- [What needs to be done]: All lines of the material must be output verbatim.
Extracted entries START
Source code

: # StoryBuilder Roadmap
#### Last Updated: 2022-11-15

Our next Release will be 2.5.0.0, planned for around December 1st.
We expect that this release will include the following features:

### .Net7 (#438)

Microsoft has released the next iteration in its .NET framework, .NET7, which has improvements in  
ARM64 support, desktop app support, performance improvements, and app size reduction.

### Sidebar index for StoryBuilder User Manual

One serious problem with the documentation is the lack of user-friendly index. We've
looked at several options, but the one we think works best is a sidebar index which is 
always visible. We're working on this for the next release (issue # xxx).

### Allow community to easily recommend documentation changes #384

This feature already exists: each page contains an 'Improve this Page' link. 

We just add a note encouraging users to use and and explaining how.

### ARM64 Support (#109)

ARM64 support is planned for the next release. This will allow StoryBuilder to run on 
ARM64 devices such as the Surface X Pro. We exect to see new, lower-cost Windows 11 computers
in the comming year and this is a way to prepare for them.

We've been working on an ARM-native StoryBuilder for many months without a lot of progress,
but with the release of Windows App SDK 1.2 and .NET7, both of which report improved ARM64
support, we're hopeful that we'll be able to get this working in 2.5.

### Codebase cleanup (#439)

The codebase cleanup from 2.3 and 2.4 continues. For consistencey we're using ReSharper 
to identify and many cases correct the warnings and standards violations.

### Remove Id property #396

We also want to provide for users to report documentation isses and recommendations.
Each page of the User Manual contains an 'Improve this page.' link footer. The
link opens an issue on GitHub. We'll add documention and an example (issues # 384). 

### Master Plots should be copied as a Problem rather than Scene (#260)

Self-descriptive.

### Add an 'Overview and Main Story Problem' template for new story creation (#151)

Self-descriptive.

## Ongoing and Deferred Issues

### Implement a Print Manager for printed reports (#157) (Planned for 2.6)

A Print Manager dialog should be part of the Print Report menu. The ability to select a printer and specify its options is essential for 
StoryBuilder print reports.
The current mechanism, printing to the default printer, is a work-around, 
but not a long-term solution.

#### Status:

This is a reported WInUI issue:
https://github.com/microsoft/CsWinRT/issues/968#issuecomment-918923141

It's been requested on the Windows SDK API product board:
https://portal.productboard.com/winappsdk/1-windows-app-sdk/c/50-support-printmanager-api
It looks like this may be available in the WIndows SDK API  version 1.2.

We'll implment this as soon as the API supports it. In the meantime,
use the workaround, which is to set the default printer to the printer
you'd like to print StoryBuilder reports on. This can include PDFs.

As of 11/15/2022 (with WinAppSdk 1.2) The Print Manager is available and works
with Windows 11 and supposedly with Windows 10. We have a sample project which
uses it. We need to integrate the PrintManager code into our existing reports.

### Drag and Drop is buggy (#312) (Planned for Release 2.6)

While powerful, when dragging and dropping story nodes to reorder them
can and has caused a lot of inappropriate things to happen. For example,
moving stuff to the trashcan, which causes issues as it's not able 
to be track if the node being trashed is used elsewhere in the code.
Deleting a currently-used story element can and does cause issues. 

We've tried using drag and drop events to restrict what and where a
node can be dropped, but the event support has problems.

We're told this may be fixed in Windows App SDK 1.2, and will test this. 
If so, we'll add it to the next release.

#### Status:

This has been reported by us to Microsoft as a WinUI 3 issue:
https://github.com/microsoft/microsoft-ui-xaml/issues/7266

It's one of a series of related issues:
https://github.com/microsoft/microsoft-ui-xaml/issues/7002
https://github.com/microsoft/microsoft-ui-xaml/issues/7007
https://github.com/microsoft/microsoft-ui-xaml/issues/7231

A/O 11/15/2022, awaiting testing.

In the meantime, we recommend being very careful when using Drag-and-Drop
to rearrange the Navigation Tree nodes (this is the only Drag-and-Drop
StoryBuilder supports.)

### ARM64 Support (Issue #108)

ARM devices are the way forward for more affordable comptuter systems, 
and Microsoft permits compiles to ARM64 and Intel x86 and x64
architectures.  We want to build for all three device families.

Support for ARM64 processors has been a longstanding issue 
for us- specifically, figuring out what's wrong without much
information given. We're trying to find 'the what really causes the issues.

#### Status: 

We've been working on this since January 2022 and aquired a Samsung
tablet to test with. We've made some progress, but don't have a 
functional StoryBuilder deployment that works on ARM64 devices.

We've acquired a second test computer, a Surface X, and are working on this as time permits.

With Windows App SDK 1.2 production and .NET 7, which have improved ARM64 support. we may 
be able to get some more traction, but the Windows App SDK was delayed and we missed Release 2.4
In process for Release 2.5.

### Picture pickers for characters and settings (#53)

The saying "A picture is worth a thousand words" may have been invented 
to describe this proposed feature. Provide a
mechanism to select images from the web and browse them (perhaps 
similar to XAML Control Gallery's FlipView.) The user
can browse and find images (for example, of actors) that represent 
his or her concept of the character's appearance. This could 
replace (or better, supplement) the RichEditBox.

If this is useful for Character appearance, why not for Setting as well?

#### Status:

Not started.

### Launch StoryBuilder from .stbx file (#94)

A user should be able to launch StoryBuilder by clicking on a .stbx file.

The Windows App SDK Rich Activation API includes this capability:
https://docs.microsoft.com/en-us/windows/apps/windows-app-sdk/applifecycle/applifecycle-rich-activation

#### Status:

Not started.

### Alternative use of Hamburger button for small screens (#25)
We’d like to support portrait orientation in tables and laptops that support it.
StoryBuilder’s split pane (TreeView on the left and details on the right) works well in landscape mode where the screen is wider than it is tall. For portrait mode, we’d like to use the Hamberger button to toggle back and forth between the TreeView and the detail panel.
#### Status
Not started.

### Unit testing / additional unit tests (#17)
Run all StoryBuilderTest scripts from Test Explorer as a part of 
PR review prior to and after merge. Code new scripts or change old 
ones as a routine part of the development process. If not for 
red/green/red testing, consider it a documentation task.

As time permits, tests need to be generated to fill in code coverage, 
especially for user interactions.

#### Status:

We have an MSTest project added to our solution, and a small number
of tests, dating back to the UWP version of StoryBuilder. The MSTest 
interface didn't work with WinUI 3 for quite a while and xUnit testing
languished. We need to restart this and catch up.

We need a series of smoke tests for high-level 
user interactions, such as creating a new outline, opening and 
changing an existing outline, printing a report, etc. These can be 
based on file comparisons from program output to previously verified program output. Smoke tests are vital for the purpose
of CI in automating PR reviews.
Extracted entries END
- [Response area]:
Source code

: # StoryBuilder Roadmap
#### Last Updated: 2022-11-15

Our next Release will be 2.5.0.0, planned for around December 1st.
We expect that this release will include the following features:

### .Net7 (#438)

Microsoft has released the next iteration in its .NET framework, .NET7, which has improvements in  
ARM64 support, desktop app support, performance improvements, and app size reduction.

### Sidebar index for StoryBuilder User Manual

One serious problem with the documentation is the lack of user-friendly index. We've
looked at several options, but the one we think works best is a sidebar index which is 
always visible. We're working on this for the next release (issue # xxx).

### Allow community to easily recommend documentation changes #384

This feature already exists: each page contains an 'Improve this Page' link. 

We just add a note encouraging users to use and and explaining how.

### ARM64 Support (#109)

ARM64 support is planned for the next release. This will allow StoryBuilder to run on 
ARM64 devices such as the Surface X Pro. We exect to see new, lower-cost Windows 11 computers
in the comming year and this is a way to prepare for them.

We've been working on an ARM-native StoryBuilder for many months without a lot of progress,
but with the release of Windows App SDK 1.2 and .NET7, both of which report improved ARM64
support, we're hopeful that we'll be able to get this working in 2.5.

### Codebase cleanup (#439)

The codebase cleanup from 2.3 and 2.4 continues. For consistencey we're using ReSharper 
to identify and many cases correct the warnings and standards violations.

### Remove Id property #396

We also want to provide for users to report documentation isses and recommendations.
Each page of the User Manual contains an 'Improve this page.' link footer. The
link opens an issue on GitHub. We'll add documention and an example (issues # 384). 

### Master Plots should be copied as a Problem rather than Scene (#260)

Self-descriptive.

### Add an 'Overview and Main Story Problem' template for new story creation (#151)

Self-descriptive.

## Ongoing and Deferred Issues

### Implement a Print Manager for printed reports (#157) (Planned for 2.6)

A Print Manager dialog should be part of the Print Report menu. The ability to select a printer and specify its options is essential for 
StoryBuilder print reports.
The current mechanism, printing to the default printer, is a work-around, 
but not a long-term solution.

#### Status:

This is a reported WInUI issue:
https://github.com/microsoft/CsWinRT/issues/968#issuecomment-918923141

It's been requested on the Windows SDK API product board:
https://portal.productboard.com/winappsdk/1-windows-app-sdk/c/50-support-printmanager-api
It looks like this may be available in the WIndows SDK API  version 1.2.

We'll implment this as soon as the API supports it. In the meantime,
use the workaround, which is to set the default printer to the printer
you'd like to print StoryBuilder reports on. This can include PDFs.

As of 11/15/2022 (with WinAppSdk 1.2) The Print Manager is available and works
with Windows 11 and supposedly with Windows 10. We have a sample project which
uses it. We need to integrate the PrintManager code into our existing reports.

### Drag and Drop is buggy (#312) (Planned for Release 2.6)

While powerful, when dragging and dropping story nodes to reorder them
can and has caused a lot of inappropriate things to happen. For example,
moving stuff to the trashcan, which causes issues as it's not able 
to be track if the node being trashed is used elsewhere in the code.
Deleting a currently-used story element can and does cause issues. 

We've tried using drag and drop events to restrict what and where a
node can be dropped, but the event support has problems.

We're told this may be fixed in Windows App SDK 1.2, and will test this. 
If so, we'll add it to the next release.

#### Status:

This has been reported by us to Microsoft as a WinUI 3 issue:
https://github.com/microsoft/microsoft-ui-xaml/issues/7266

It's one of a series of related issues:
https://github.com/microsoft/microsoft-ui-xaml/issues/7002
https://github.com/microsoft/microsoft-ui-xaml/issues/7007
https://github.com/microsoft/microsoft-ui-xaml/issues/7231

A/O 11/15/2022, awaiting testing.

In the meantime, we recommend being very careful when using Drag-and-Drop
to rearrange the Navigation Tree nodes (this is the only Drag-and-Drop
StoryBuilder supports.)

### ARM64 Support (Issue #108)

ARM devices are the way forward for more affordable comptuter systems, 
and Microsoft permits compiles to ARM64 and Intel x86 and x64
architectures.  We want to build for all three device families.

Support for ARM64 processors has been a longstanding issue 
for us- specifically, figuring out what's wrong without much
information given. We're trying to find 'the what really causes the issues.

#### Status: 

We've been working on this since January 2022 and aquired a Samsung
tablet to test with. We've made some progress, but don't have a 
functional StoryBuilder deployment that works on ARM64 devices.

We've acquired a second test computer, a Surface X, and are working on this as time permits.

With Windows App SDK 1.2 production and .NET 7, which have improved ARM64 support. we may 
be able to get some more traction, but the Windows App SDK was delayed and we missed Release 2.4
In process for Release 2.5.

### Picture pickers for characters and settings (#53)

The saying "A picture is worth a thousand words" may have been invented 
to describe this proposed feature. Provide a
mechanism to select images from the web and browse them (perhaps 
similar to XAML Control Gallery's FlipView.) The user
can browse and find images (for example, of actors) that represent 
his or her concept of the character's appearance. This could 
replace (or better, supplement) the RichEditBox.

If this is useful for Character appearance, why not for Setting as well?

#### Status:

Not started.

### Launch StoryBuilder from .stbx file (#94)

A user should be able to launch StoryBuilder by clicking on a .stbx file.

The Windows App SDK Rich Activation API includes this capability:
https://docs.microsoft.com/en-us/windows/apps/windows-app-sdk/applifecycle/applifecycle-rich-activation

#### Status:

Not started.

### Alternative use of Hamburger button for small screens (#25)
We’d like to support portrait orientation in tables and laptops that support it.
StoryBuilder’s split pane (TreeView on the left and details on the right) works well in landscape mode where the screen is wider than it is tall. For portrait mode, we’d like to use the Hamberger button to toggle back and forth between the TreeView and the detail panel.
#### Status
Not started.

### Unit testing / additional unit tests (#17)
Run all StoryBuilderTest scripts from Test Explorer as a part of 
PR review prior to and after merge. Code new scripts or change old 
ones as a routine part of the development process. If not for 
red/green/red testing, consider it a documentation task.

As time permits, tests need to be generated to fill in code coverage, 
especially for user interactions.

#### Status:

We have an MSTest project added to our solution, and a small number
of tests, dating back to the UWP version of StoryBuilder. The MSTest 
interface didn't work with WinUI 3 for quite a while and xUnit testing
languished. We need to restart this and catch up.

We need a series of smoke tests for high-level 
user interactions, such as creating a new outline, opening and 
changing an existing outline, printing a report, etc. These can be 
based on file comparisons from program output to previously verified program output. Smoke tests are vital for the purpose
of CI in automating PR reviews.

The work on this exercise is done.